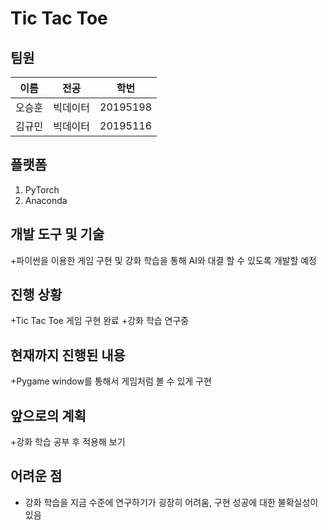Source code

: # Tic Tac Toe


## 팀원
|이름|전공|학번|
|------|---|---|
|오승훈|빅데이터|20195198|
|김규민|빅데이터|20195116|


## 플랫폼
1. PyTorch
2. Anaconda


## 개발 도구 및 기술
+파이썬을 이용한 게임 구현 및 강화 학습을 통해 AI와 대결 할 수 있도록 개발할 예정


## 진행 상황
+Tic Tac Toe 게임 구현 완료
+강화 학습 연구중

## 현재까지 진행된 내용
+Pygame window를 통해서 게임처럼 볼 수 있게 구현

## 앞으로의 계획
+강화 학습 공부 후 적용해 보기

## 어려운 점
+ 강화 학습을 지금 수준에 연구하기가 굉장히 어려움, 구현 성공에 대한 불확실성이 있음
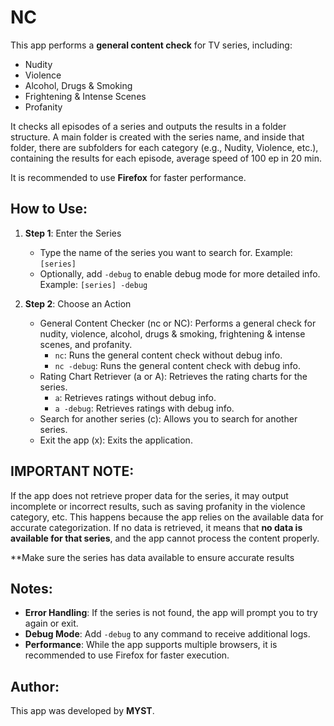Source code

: # NC
This app performs a **general content check** for TV series, including:
- Nudity
- Violence
- Alcohol, Drugs & Smoking
- Frightening & Intense Scenes
- Profanity

It checks all episodes of a series and outputs the results in a folder structure. A main folder is created with the series name, and inside that folder, there are subfolders for each category (e.g., Nudity, Violence, etc.), containing the results for each episode, average speed of 100 ep in 20 min.

It is recommended to use **Firefox** for faster performance.

## How to Use:
1. **Step 1**: Enter the Series
   - Type the name of the series you want to search for.
     Example: `[series]`
   - Optionally, add `-debug` to enable debug mode for more detailed info.
     Example: `[series] -debug`
   
2. **Step 2**: Choose an Action
   - General Content Checker (nc or NC): Performs a general check for nudity, violence, alcohol, drugs & smoking, frightening & intense scenes, and profanity.
     - `nc`: Runs the general content check without debug info.
     - `nc -debug`: Runs the general content check with debug info.
   - Rating Chart Retriever (a or A): Retrieves the rating charts for the series.
     - `a`: Retrieves ratings without debug info.
     - `a -debug`: Retrieves ratings with debug info.
   - Search for another series (c): Allows you to search for another series.
   - Exit the app (x): Exits the application.
  


## IMPORTANT NOTE:
If the app does not retrieve proper data for the series, it may output incomplete or incorrect results, such as saving profanity in the violence category, etc. This happens because the app relies on the available data for accurate categorization. If no data is retrieved, it means that **no data is available for that series**, and the app cannot process the content properly.

**Make sure the series has data available to ensure accurate results


## Notes:
- **Error Handling**: If the series is not found, the app will prompt you to try again or exit.
- **Debug Mode**: Add `-debug` to any command to receive additional logs.
- **Performance**: While the app supports multiple browsers, it is recommended to use Firefox for faster execution.

## Author:
This app was developed by **MYST**.
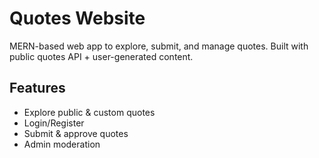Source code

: # Quotes Website

MERN-based web app to explore, submit, and manage quotes.
Built with public quotes API + user-generated content.

## Features

- Explore public & custom quotes
- Login/Register
- Submit & approve quotes
- Admin moderation
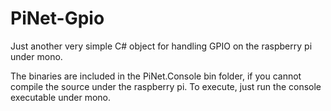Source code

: # PiNet-Gpio
Just another very simple C# object for handling GPIO on the raspberry pi under mono.

The binaries are included in the PiNet.Console bin folder, if you cannot compile the source under the raspberry pi. To execute, just run the console executable under mono.
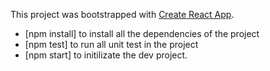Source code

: This project was bootstrapped with [Create React App](https://github.com/facebookincubator/create-react-app).

- [npm install] to install all the dependencies of the project
- [npm test] to run all unit test in the project
- [npm start] to initilizate the dev project.


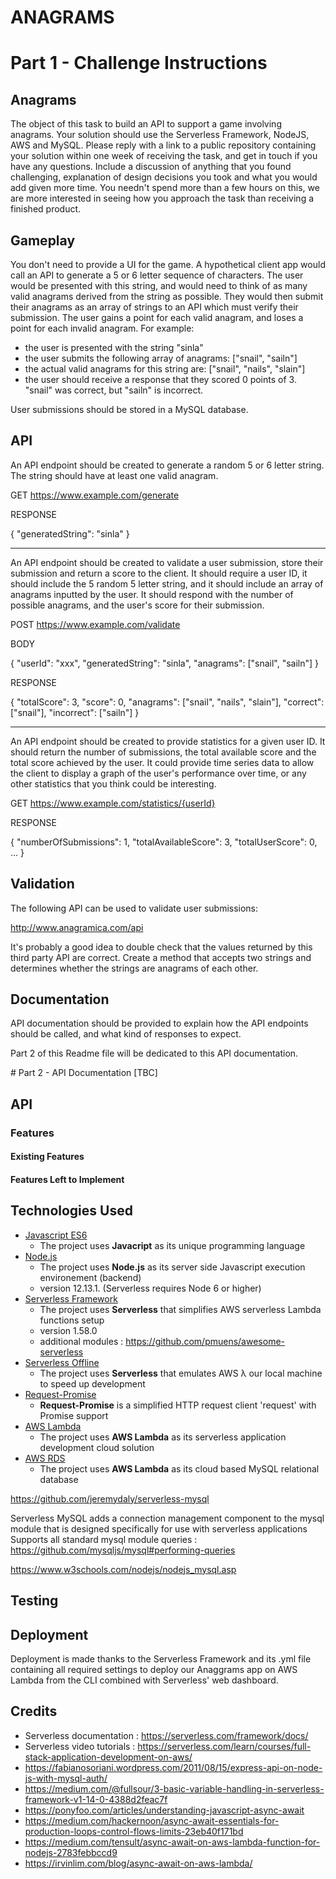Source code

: # ANAGRAMS 

# Part 1 - Challenge Instructions


## Anagrams

The object of this task to build an API to support a game involving anagrams. Your solution should use the Serverless Framework, NodeJS, AWS and MySQL. Please reply with a link to a public repository containing your solution within one week of receiving the task, and get in touch if you have any questions. Include a discussion of anything that you found challenging, explanation of design decisions you took and what you would add given more time. You needn't spend more than a few hours on this, we are more interested in seeing how you approach the task than receiving a finished product.

## Gameplay

You don't need to provide a UI for the game. A hypothetical client app would call an API to generate a 5 or 6 letter sequence of characters. The user would be presented with this string, and would need to think of as many valid anagrams derived from the string as possible. They would then submit their anagrams as an array of strings to an API which must verify their submission. The user gains a point for each valid anagram, and loses a point for each invalid anagram. For example:

- the user is presented with the string "sinla"
- the user submits the following array of anagrams: ["snail", "sailn"]
- the actual valid anagrams for this string are: ["snail", "nails", "slain"]
- the user should receive a response that they scored 0 points of 3. "snail" was correct, but "sailn" is incorrect.

User submissions should be stored in a MySQL database.

## API

An API endpoint should be created to generate a random 5 or 6 letter string. The string should have at least one valid anagram.

GET https://www.example.com/generate

RESPONSE

{
	"generatedString": "sinla"
}

---

An API endpoint should be created to validate a user submission, store their submission and return a score to the client. It should require a user ID, it should include the 5 random 5 letter string, and it should include an array of anagrams inputted by the user. It should respond with the number of possible anagrams, and the user's score for their submission.

POST https://www.example.com/validate

BODY

{
	"userId": "xxx",
	"generatedString": "sinla",
	"anagrams": ["snail", "sailn"]
}

RESPONSE

{
	"totalScore": 3,
	"score": 0,
	"anagrams": ["snail", "nails", "slain"],
	"correct": ["snail"],
	"incorrect": ["sailn"]
}

---

An API endpoint should be created to provide statistics for a given user ID. It should return the number of submissions, the total available score and the total score achieved by the user. It could provide time series data to allow the client to display a graph of the user's performance over time, or any other statistics that you think could be interesting.

GET https://www.example.com/statistics/{userId}

RESPONSE

{
	"numberOfSubmissions": 1,
	"totalAvailableScore": 3,
	"totalUserScore": 0,
	...
}

## Validation

The following API can be used to validate user submissions:

http://www.anagramica.com/api

It's probably a good idea to double check that the values returned by this third party API are correct. Create a method that accepts two strings and determines whether the strings are anagrams of each other.

## Documentation

API documentation should be provided to explain how the API endpoints should be called, and what kind of responses to expect.

Part 2 of this Readme file will be dedicated to this API documentation.


# Part 2 - API Documentation [TBC]

 
## API

### Features

#### Existing Features

#### Features Left to Implement

## Technologies Used

- [Javascript ES6](https://developer.mozilla.org/en-US/docs/Web/JavaScript/About_JavaScript)
    - The project uses **Javacript** as its unique programming language
- [Node.js](https://nodejs.org/)
    - The project uses **Node.js** as its server side Javascript execution environement (backend)
    - version 12.13.1. (Serverless requires Node 6 or higher)
- [Serverless Framework](https://serverless.com/)
    - The project uses **Serverless** that simplifies AWS serverless Lambda functions setup
    - version 1.58.0
    - additional modules : https://github.com/pmuens/awesome-serverless 
- [Serverless Offline](https://github.com/dherault/serverless-offline)
    - The project uses **Serverless** that emulates AWS λ our local machine to speed up development
- [Request-Promise](https://github.com/request/request-promise)
    - **Request-Promise** is a simplified HTTP request client 'request' with Promise support
- [AWS Lambda](https://aws.amazon.com/lambda/)
    - The project uses **AWS Lambda** as its serverless application development cloud solution
- [AWS RDS](https://aws.amazon.com/rds/)
    - The project uses **AWS Lambda** as its cloud based MySQL relational database 
<!-- - [Sequelize](https://sequelize.org/)
    - The project uses **Sequelize** as its ORM for its MySQL database -->

https://github.com/jeremydaly/serverless-mysql

Serverless MySQL adds a connection management component to the mysql module that is designed specifically for use with serverless applications
Supports all standard mysql module queries : https://github.com/mysqljs/mysql#performing-queries

https://www.w3schools.com/nodejs/nodejs_mysql.asp 


## Testing

## Deployment

Deployment is made thanks to the Serverless Framework and its .yml file containing all required settings to deploy our Anaggrams app on AWS Lambda from the CLI combined with Serverless' web dashboard.

## Credits

- Serverless documentation : https://serverless.com/framework/docs/ 
- Serverless video tutorials : https://serverless.com/learn/courses/full-stack-application-development-on-aws/
- https://fabianosoriani.wordpress.com/2011/08/15/express-api-on-node-js-with-mysql-auth/ 
- https://medium.com/@fullsour/3-basic-variable-handling-in-serverless-framework-v1-14-0-4388d2feac7f
- https://ponyfoo.com/articles/understanding-javascript-async-await
- https://medium.com/hackernoon/async-await-essentials-for-production-loops-control-flows-limits-23eb40f171bd
- https://medium.com/tensult/async-await-on-aws-lambda-function-for-nodejs-2783febbccd9
- https://irvinlim.com/blog/async-await-on-aws-lambda/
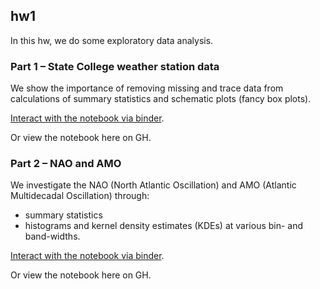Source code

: ## hw1
In this hw, we do some exploratory data analysis.

### Part 1 – State College weather station data
We show the importance of removing missing and trace data from calculations of summary statistics and schematic plots 
(fancy box plots). 

[Interact with the notebook via binder](https://mybinder.org/v2/gh/zmoon92/PSU-METEO-515/master?filepath=hw1%2Fhw1p1.ipynb).

Or view the notebook here on GH. 

### Part 2 – NAO and AMO
We investigate the NAO (North Atlantic Oscillation) 
and AMO (Atlantic Multidecadal Oscillation) through:

* summary statistics
* histograms and kernel density estimates (KDEs) at various bin- and band-widths. 

[Interact with the notebook via binder](https://mybinder.org/v2/gh/zmoon92/PSU-METEO-515/master?filepath=hw1%2Fhw1p2.ipynb).

Or view the notebook here on GH. 

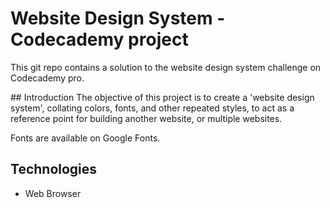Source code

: # Website Design System - Codecademy project
This git repo contains a solution to the website design system challenge on Codecademy pro.

## Introduction
The objective of this project is to create a 'website design system', collating colors, fonts, and other repeated styles, to
act as a reference point for building another website, or multiple websites.

Fonts are available on Google Fonts.

## Technologies
- Web Browser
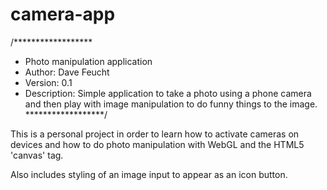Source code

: # camera-app

/******************
* Photo manipulation application
* Author: Dave Feucht
* Version: 0.1
* Description: Simple application to take a photo using a phone camera and then
play with image manipulation to do funny things to the image.
******************/

This is a personal project in order to learn how to activate
cameras on devices and how to do photo manipulation with 
WebGL and the HTML5 'canvas' tag.

Also includes styling of an image input to appear as an icon button.
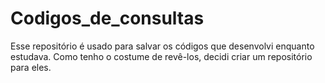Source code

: # Codigos_de_consultas

Esse repositório é usado para salvar os códigos que desenvolvi enquanto estudava. Como tenho o costume de revê-los, decidi criar um repositório para eles.
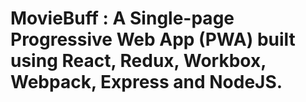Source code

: # MovieBuff : A Single-page Progressive Web App (PWA) built using React, Redux, Workbox, Webpack, Express and NodeJS.
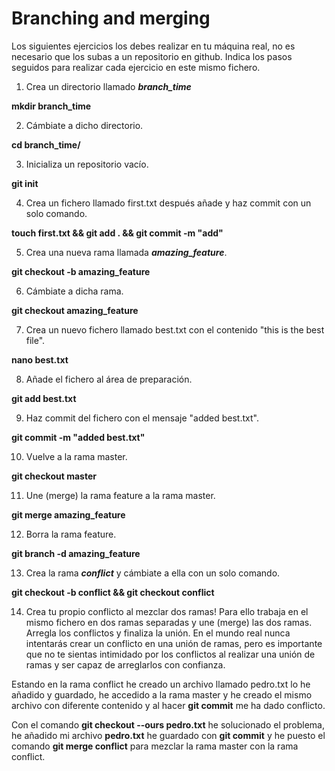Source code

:# Branching and merging

Los siguientes ejercicios los debes realizar en tu máquina real, no es necesario que los subas a un repositorio en github. Indica los pasos seguidos para realizar cada ejercicio en este mismo fichero.

1. Crea un directorio llamado _**branch_time**_

**mkdir branch_time**

2. Cámbiate a dicho directorio.

**cd branch_time/**

3. Inicializa un repositorio vacío.

**git init**

4. Crea un fichero llamado first.txt después añade y haz commit con un solo comando.

**touch first.txt && git add . && git commit -m "add"**

5. Crea una nueva rama llamada _**amazing_feature**_.

**git checkout -b amazing_feature**

6. Cámbiate a dicha rama.

**git checkout amazing_feature**

7. Crea un nuevo fichero llamado best.txt con el contenido "this is the best file".

**nano best.txt**

8. Añade el fichero al área de preparación.

**git add best.txt**

9. Haz commit del fichero con el mensaje "added best.txt".

**git commit -m "added best.txt"**

10. Vuelve a la rama master.

**git checkout master**

11. Une (merge) la rama feature a la rama master.

**git merge amazing_feature** 

12. Borra la rama feature.

**git branch -d amazing_feature**

13. Crea la rama _**conflict**_ y cámbiate a ella con un solo comando.

**git checkout -b conflict && git checkout conflict**

14. Crea tu propio conflicto al mezclar dos ramas! Para ello trabaja en el mismo fichero en dos ramas separadas y une (merge) las dos ramas. Arregla los conflictos y finaliza la unión. En el mundo real nunca intentarás crear un conflicto en una unión de ramas, pero es importante que no te sientas intimidado por los conflictos al realizar una unión de ramas y ser capaz de arreglarlos con confianza.

Estando en la rama conflict he creado un archivo llamado pedro.txt lo he añadido y guardado, he accedido a la rama master y he creado el mismo archivo con diferente contenido y al hacer **git commit** me ha dado conflicto. 

Con el comando **git checkout --ours pedro.txt** he solucionado el problema, he añadido mi archivo **pedro.txt** he guardado con **git commit** y he puesto el comando **git merge conflict** para mezclar la rama master con la rama conflict.

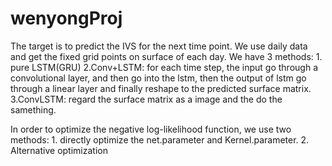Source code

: # wenyongProj

The target is to predict the IVS for the next time point. We use daily data and get the fixed grid points on surface of each day.
We have 3 methods: 1. pure LSTM(GRU)  2.Conv+LSTM: for each time step, the input go through a convolutional layer, and then go into the lstm, then the output of lstm go through a linear layer and finally reshape to the predicted surface matrix.  3.ConvLSTM: regard the surface matrix as a image and the do the samething.

In order to optimize the negative log-likelihood function, we use two methods: 1. directly optimize the net.parameter and Kernel.parameter. 2. Alternative optimization

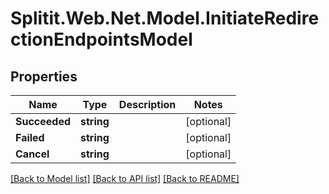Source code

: # Splitit.Web.Net.Model.InitiateRedirectionEndpointsModel

## Properties

Name | Type | Description | Notes
------------ | ------------- | ------------- | -------------
**Succeeded** | **string** |  | [optional] 
**Failed** | **string** |  | [optional] 
**Cancel** | **string** |  | [optional] 

[[Back to Model list]](../README.md#documentation-for-models) [[Back to API list]](../README.md#documentation-for-api-endpoints) [[Back to README]](../README.md)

══════════

(WHAT THE TASK REQUIRES) From the records above, retype only the lines starting at the line that contains "check without debug info." and ending at the line that contains "- Rating Chart", both included.

(THE COMPLETED TASK)
     - `nc`: Runs the general content check without debug info.
     - `nc -debug`: Runs the general content check with debug info.
   - Rating Chart Retriever (a or A): Retrieves the rating charts for the series.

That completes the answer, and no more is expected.